From the line containing "TIMIT & 70.42x & 25.68x & 843.41x \\" to the line containing "Van Eekelen \&" in the entries below, reproduce every line exactly, ends included. Nothing else belongs in the copy, and no pictures.

[Dataset entries]
======

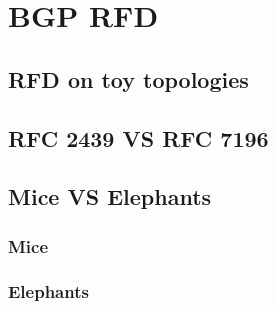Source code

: \chapter{BGP RFD}
\label{cha:bgp_rfd}

\section{RFD on toy topologies}

\section{RFC 2439 VS RFC 7196}

\section{Mice VS Elephants}

\subsection{Mice}

\subsection{Elephants}


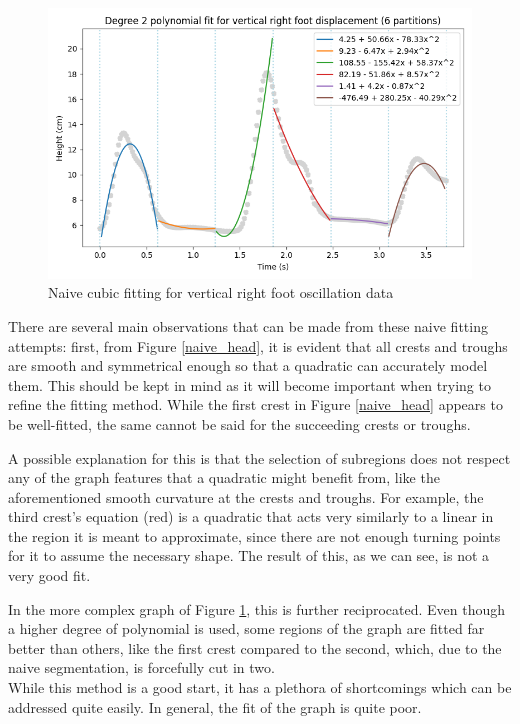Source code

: \documentclass[12pt, a4paper]{article}
\begin{document}
\begin{figure}[H]
    \centering
    \includegraphics[width=12cm]{p_naive_right_3.png}
    \caption{Naive cubic fitting for vertical right foot oscillation data}
    \label{naive_right}
\end{figure}

There are several main observations that can be made from these naive fitting
attempts: first, from Figure \ref{naive_head}, it is evident that all crests and
troughs are smooth and symmetrical enough so that a quadratic can accurately
model them. This should be kept in mind as it will become important when trying
to refine the fitting method. While the first crest in Figure \ref{naive_head}
appears to be well-fitted, the same cannot be said for the succeeding crests or
troughs.

A possible explanation for this is that the selection of subregions does not
respect any of the graph features that a quadratic might benefit from, like the
aforementioned smooth curvature at the crests and troughs. For example, the
third crest's equation (red) is a quadratic that acts very similarly to a linear
in the region it is meant to approximate, since there are not enough turning
points for it to assume the necessary shape. The result of this, as we can see,
is not a very good fit.

In the more complex graph of Figure \ref{naive_right}, this is further
reciprocated. Even though a higher degree of polynomial is used, some regions of
the graph are fitted far better than others, like the first crest compared to
the second, which, due to the naive segmentation, is forcefully cut in two.  \\

While this method is a good start, it has a plethora of shortcomings which can
be addressed quite easily. In general, the fit of the graph is quite poor.
\end{document}
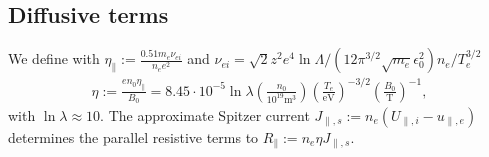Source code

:\subsection{Diffusive terms}\label{sec:dissres}
We define with
$\eta_\parallel := \frac{0.51 m_e \nu_{ei}}{n_e e^2}$ and $\nu_{ei} = \sqrt{2} z^2 e^4 \ln \Lambda/ (12\pi^{3/2} \sqrt{m_e} \epsilon_0^2) n_e /T_e^{3/2}$
\begin{align}
  \eta:=\frac{en_0\eta_\parallel}{B_0} = 8.45\cdot 10^{-5}\ln \lambda \left(\frac{n_0}{10^{19}\text{m}^3}\right) \left(\frac{T_e}{\text{eV}}\right)^{-3/2} \left(\frac{B_0}{\text{T}}\right)^{-1},
    \label{eq:resistivity}
\end{align}
with $\ln \lambda \approx 10$.
 The approximate Spitzer current \(J_{\parallel,s}:= n_e \left(U_{\parallel,i} - u_{\parallel,e}\right)\)
 determines the parallel resistive terms to $R_\parallel:= n_e\eta J_{\parallel,s}$.

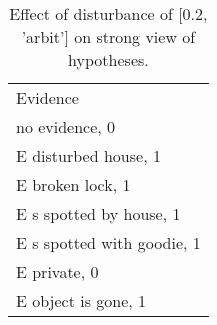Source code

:\begin{table}\begin{tabular}{l}\toprule\multirow{2}{*}{Evidence} \\\\\midrule
no evidence, 0 & \\E disturbed house, 1 & \\E broken lock, 1 & \\E s spotted by house, 1 & \\E s spotted with goodie, 1 & \\E private, 0 & \\E object is gone, 1 & \\\bottomrule\end{tabular}\caption{Effect of disturbance of [0.2, 'arbit'] on strong view of hypotheses.}\end{table}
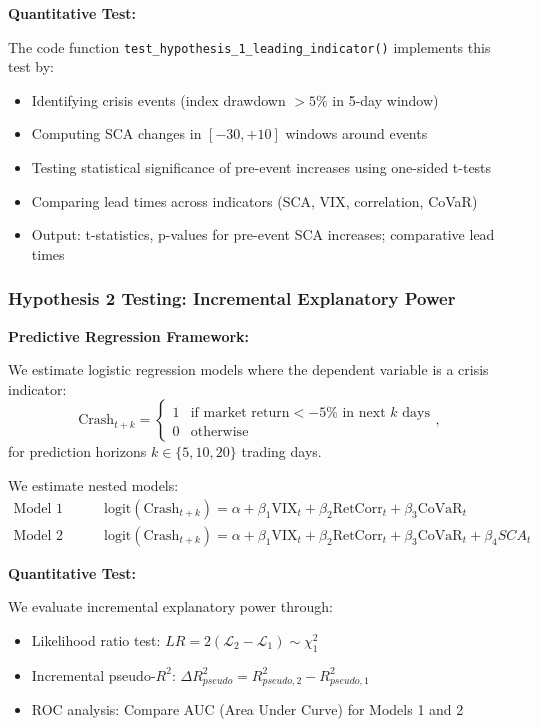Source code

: \documentclass[preprint,12pt,authoryear]{elsarticle}
\begin{document}
\noindent
\textbf{Quantitative Test:}

The code function \texttt{test\_hypothesis\_1\_leading\_indicator()} implements this test by:
\begin{itemize}
\item Identifying crisis events (index drawdown $>5\%$ in 5-day window)
\item Computing SCA changes in $[-30, +10]$ windows around events
\item Testing statistical significance of pre-event increases using one-sided t-tests
\item Comparing lead times across indicators (SCA, VIX, correlation, CoVaR)
\item Output: t-statistics, p-values for pre-event SCA increases; comparative lead times
\end{itemize}

\subsubsection{Hypothesis 2 Testing: Incremental Explanatory Power}

\noindent
\textbf{Predictive Regression Framework:}

We estimate logistic regression models where the dependent variable is a crisis indicator:
\begin{equation}
\text{Crash}_{t+k} = \begin{cases}
1 & \text{if market return} < -5\% \text{ in next } k \text{ days} \\
0 & \text{otherwise}
\end{cases},
\end{equation}
for prediction horizons $k \in \{5, 10, 20\}$ trading days.

We estimate nested models:
\begin{align}
\text{Model 1 (Baseline):} \quad & \text{logit}(\text{Crash}_{t+k}) = \alpha + \beta_1 \text{VIX}_t + \beta_2 \text{RetCorr}_t + \beta_3 \text{CoVaR}_t \\
\text{Model 2 (SCA Added):} \quad & \text{logit}(\text{Crash}_{t+k}) = \alpha + \beta_1 \text{VIX}_t + \beta_2 \text{RetCorr}_t + \beta_3 \text{CoVaR}_t + \beta_4 SCA_t
\end{align}

\noindent
\textbf{Quantitative Test:}

We evaluate incremental explanatory power through:
\begin{itemize}
\item Likelihood ratio test: $LR = 2(\mathcal{L}_2 - \mathcal{L}_1) \sim \chi^2_1$
\item Incremental pseudo-$R^2$: $\Delta R^2_{pseudo} = R^2_{pseudo,2} - R^2_{pseudo,1}$
\item ROC analysis: Compare AUC (Area Under Curve) for Models 1 and 2
\end{itemize}
\end{document}
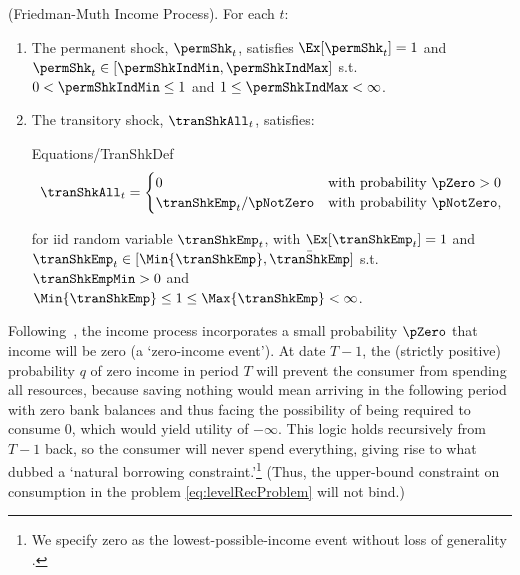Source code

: \documentclass[BufferStockTheory]{subfiles}
\begin{document}
\begin{assumI}\label{ass:shocks}(Friedman-Muth Income Process).
For each $t$:
\begin{enumerate}
\item The permanent shock, $\permShk_{t}$, satisfies $\Ex[{\permShk}_{t}]=1$ and  $\permShk_{t}\in [\permShkIndMin,\permShkIndMax]$ s.t. $0 < \permShkIndMin \leq 1$ and $1 \leq \permShkIndMax < \infty$. 
\item The transitory shock, $\tranShkAll_{t}$, satisfies: 
\begin{verbatimwrite}{Equations/TranShkDef}
  \begin{equation}
    \tranShkAll_{t}=
    \begin{cases}
      0\phantom{_{t+1}/\pNotZero} & \text{with probability $\pZero > 0$} \\
      \tranShkEmp_{t}/\pNotZero      & \text{with probability $\pNotZero  $}, %
    \end{cases} \label{eq:TranShkDef}
  \end{equation}
\end{verbatimwrite}

\noindent for iid random variable $\tranShkEmp_{t}$,  with $\Ex[{\tranShkEmp}_{t}]=1$ and $ \tranShkEmp_{t} \in [\Min{\tranShkEmp}, \bar{\tranShkEmp}]$ s.t. $\tranShkEmpMin >0$ and $\Min{\tranShkEmp} \leq 1 \leq \Max{\tranShkEmp} < \infty$.

\end{enumerate} 
\end{assumI}

Following~\cite{zeldesStochastic}, the income process incorporates a small probability $\pZero$ that income will be zero (a `zero-income event').
At date $T-1$, the (strictly positive) probability $q$ of zero income in period $T$ will prevent the consumer from spending all resources, because saving nothing would mean arriving in the following period with zero bank balances and thus facing the possibility of being required to consume 0, which would yield utility of $-\infty$.
This logic holds recursively from $T-1$ back, so  the consumer will never spend everything, giving rise to what \cite{aiyagari:ge} dubbed a `natural borrowing constraint.'\footnote{We specify zero as the lowest-possible-income event without loss of generality \citep{aiyagari:ge}.} (Thus, the upper-bound constraint on consumption in the problem \eqref{eq:levelRecProblem} will not bind.)


\hypertarget{PDV}{}
\end{document}
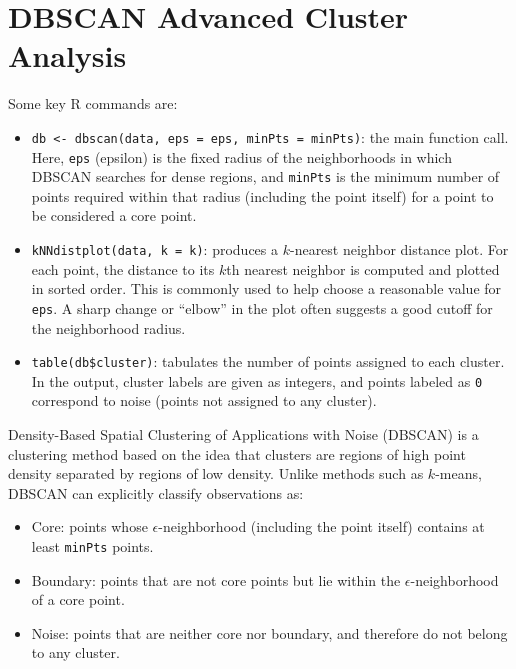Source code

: \section{DBSCAN Advanced Cluster Analysis}

\medskip

Some key R commands are:
\begin{itemize}
    \item \texttt{db <- dbscan(data, eps = eps, minPts = minPts)}: the main function call. Here, \texttt{eps} (epsilon) is the fixed radius of the neighborhoods in which DBSCAN searches for dense regions, and \texttt{minPts} is the minimum number of points required within that radius (including the point itself) for a point to be considered a core point.

    \item \texttt{kNNdistplot(data, k = k)}: produces a $k$-nearest neighbor distance plot. For each point, the distance to its $k$th nearest neighbor is computed and plotted in sorted order. This is commonly used to help choose a reasonable value for \texttt{eps}. A sharp change or ``elbow'' in the plot often suggests a good cutoff for the neighborhood radius.

    \item \texttt{table(db\$cluster)}: tabulates the number of points assigned to each cluster. In the output, cluster labels are given as integers, and points labeled as \texttt{0} correspond to noise (points not assigned to any cluster).
\end{itemize}

\medskip


Density-Based Spatial Clustering of Applications with Noise (DBSCAN) is a clustering method based on the idea that clusters are regions of high point density separated by regions of low density. Unlike methods such as $k$-means, DBSCAN can explicitly classify observations as:

\begin{itemize}[label=--]
    \item Core: points whose $\epsilon$-neighborhood (including the point itself) contains at least \texttt{minPts} points.
    \item Boundary: points that are not core points but lie within the $\epsilon$-neighborhood of a core point.
    \item Noise: points that are neither core nor boundary, and therefore do not belong to any cluster.
\end{itemize}

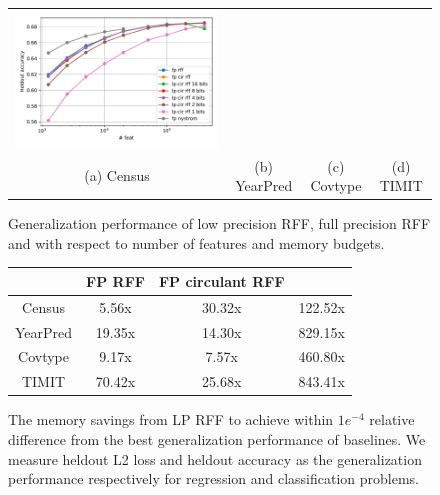 \begin{figure}
\begin{tabular}{c c c c}
		\includegraphics[width=0.24\linewidth]{figures/timit_accuracy_vs_n_feat.pdf} \\
		(a) Census & (b) YearPred & (c) Covtype & (d) TIMIT \\
	\end{tabular}
	\caption{Generalization performance of low precision RFF, full precision RFF and \Nystrom with respect to number of features and memory budgets.}
	\label{fig:generalizatio_col}
\end{figure}


\begin{figure}
	\centering
	\begin{tabular}{c c c c}
		\hline
		& FP RFF & FP circulant RFF & \Nystrom \\
		\hline
		\hline
		Census & 5.56x & 30.32x & 122.52x \\
		YearPred & 19.35x & 14.30x & 829.15x \\ 
		Covtype & 9.17x & 7.57x & 460.80x \\ 
		TIMIT & 70.42x & 25.68x & 843.41x \\ 
		\hline
	\end{tabular}
	\caption{The memory savings from LP RFF to achieve within $1e^{-4}$ relative difference from the best generalization performance of baselines. We measure heldout L2 loss and heldout accuracy as the generalization performance respectively for regression and classification problems.}
	\label{fig:mem_saving}
\end{figure}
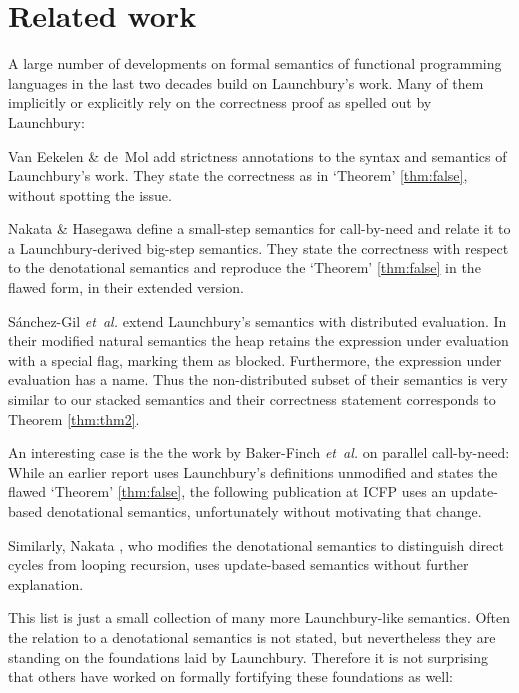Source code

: \documentclass{jfp1}
\theoremstyle{nonumberbreak}
\begin{document}
\section{Related work}

A large number of developments on formal semantics of functional programming languages in the last two decades build on Launchbury’s work. Many of them implicitly or explicitly rely on the correctness proof as spelled out by Launchbury:

Van Eekelen \& de~Mol  add strictness annotations to the syntax and semantics of Launchbury’s work. They state the correctness as in `Theorem' \ref{thm:false}, without spotting the issue.


Nakata \& Hasegawa  define a small-step semantics for call-by-need and relate it to a Launchbury-derived big-step semantics. They state the correctness with respect to the denotational semantics and reproduce the `Theorem' \ref{thm:false} in the flawed form, in their extended version.

S{\'a}nchez-Gil {\em et~al.}  extend Launchbury's semantics with distributed evaluation.  In their modified natural semantics the heap retains the expression under evaluation with a special flag, marking them as blocked. Furthermore, the expression under evaluation has a name. Thus the non-distributed subset of their semantics is very similar to our stacked semantics and their correctness statement corresponds to Theorem \ref{thm:thm2}.

An interesting case is the the work by Baker-Finch {\em et~al.} on parallel call-by-need: While an earlier report  uses Launchbury’s definitions unmodified and states the flawed `Theorem' \ref{thm:false}, the following publication at ICFP  uses an update-based denotational semantics, unfortunately without motivating that change.

Similarly, Nakata  , who modifies the denotational semantics to distinguish direct cycles from looping recursion, uses update-based semantics without further explanation. 

This list is just a small collection of many more Launchbury-like semantics. Often the relation to a denotational semantics is not stated, but nevertheless they are standing on the foundations laid by Launchbury. Therefore it is not surprising that others have worked on formally fortifying these foundations as well:
\end{document}
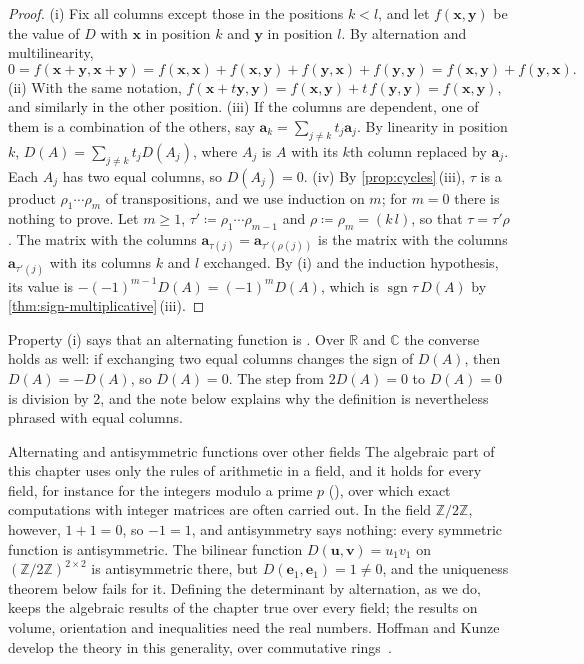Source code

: \begin{proof}
(i) Fix all columns except those in the positions $k<l$, and let $f(\mathbf x,\mathbf y)$ be the value of $D$ with $\mathbf x$ in position $k$ and $\mathbf y$ in position $l$. By alternation and multilinearity,
\[
0=f(\mathbf x+\mathbf y,\mathbf x+\mathbf y)=f(\mathbf x,\mathbf x)+f(\mathbf x,\mathbf y)+f(\mathbf y,\mathbf x)+f(\mathbf y,\mathbf y)=f(\mathbf x,\mathbf y)+f(\mathbf y,\mathbf x).
\]
(ii) With the same notation, $f(\mathbf x+t\mathbf y,\mathbf y)=f(\mathbf x,\mathbf y)+t\,f(\mathbf y,\mathbf y)=f(\mathbf x,\mathbf y)$, and similarly in the other position. (iii) If the columns are dependent, one of them is a combination of the others, say $\mathbf a_k=\sum_{j\ne k}t_j\mathbf a_j$. By linearity in position $k$, $D(A)=\sum_{j\ne k}t_jD(A_j)$, where $A_j$ is $A$ with its $k$th column replaced by $\mathbf a_j$. Each $A_j$ has two equal columns, so $D(A_j)=0$. (iv) By \cref{prop:cycles}\,(iii), $\tau$ is a product $\rho_1\cdots\rho_m$ of transpositions, and we use induction on $m$; for $m=0$ there is nothing to prove. Let $m\ge1$, $\tau'\coloneqq\rho_1\cdots\rho_{m-1}$ and $\rho\coloneqq\rho_m=(k\,l)$, so that $\tau=\tau'\rho$. The matrix with the columns $\mathbf a_{\tau(j)}=\mathbf a_{\tau'(\rho(j))}$ is the matrix with the columns $\mathbf a_{\tau'(j)}$ with its columns $k$ and $l$ exchanged. By (i) and the induction hypothesis, its value is $-(-1)^{m-1}D(A)=(-1)^mD(A)$, which is $\operatorname{sgn}\tau\,D(A)$ by \cref{thm:sign-multiplicative}\,(iii).
\end{proof}

Property (i) says that an alternating function is . Over $\mathbb R$ and $\mathbb C$ the converse holds as well: if exchanging two equal columns changes the sign of $D(A)$, then $D(A)=-D(A)$, so $D(A)=0$. The step from $2D(A)=0$ to $D(A)=0$ is division by $2$, and the note below explains why the definition is nevertheless phrased with equal columns.

\begin{note}{Alternating and antisymmetric functions over other fields}
The algebraic part of this chapter uses only the rules of arithmetic in a field, and it holds for every field, for instance for the integers modulo a prime $p$ (), over which exact computations with integer matrices are often carried out. In the field $\mathbb Z/2\mathbb Z$, however, $1+1=0$, so $-1=1$, and antisymmetry says nothing: every symmetric function is antisymmetric. The bilinear function $D(\mathbf u,\mathbf v)=u_1v_1$ on $(\mathbb Z/2\mathbb Z)^{2\times2}$ is antisymmetric there, but $D(\mathbf e_1,\mathbf e_1)=1\ne0$, and the uniqueness theorem below fails for it. Defining the determinant by alternation, as we do, keeps the algebraic results of the chapter true over every field; the results on volume, orientation and inequalities need the real numbers. Hoffman and Kunze develop the theory in this generality, over commutative rings~\cite[Chap.~5]{hoffman1971}.
\end{note}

======

- _Reply to the task_:
		TIMIT & 70.42x & 25.68x & 843.41x \\ 
		\hline
	\end{tabular}
	\caption{The memory savings from LP RFF to achieve within $1e^{-4}$ relative difference from the best generalization performance of baselines. We measure heldout L2 loss and heldout accuracy as the generalization performance respectively for regression and classification problems.}
	\label{fig:mem_saving}
\end{figure}
Source code

: \documentclass{jfp1}
\theoremstyle{nonumberbreak}
\begin{document}
\section{Related work}

A large number of developments on formal semantics of functional programming languages in the last two decades build on Launchbury’s work. Many of them implicitly or explicitly rely on the correctness proof as spelled out by Launchbury:

Van Eekelen \& de~Mol  add strictness annotations to the syntax and semantics of Launchbury’s work. They state the correctness as in `Theorem' \ref{thm:false}, without spotting the issue.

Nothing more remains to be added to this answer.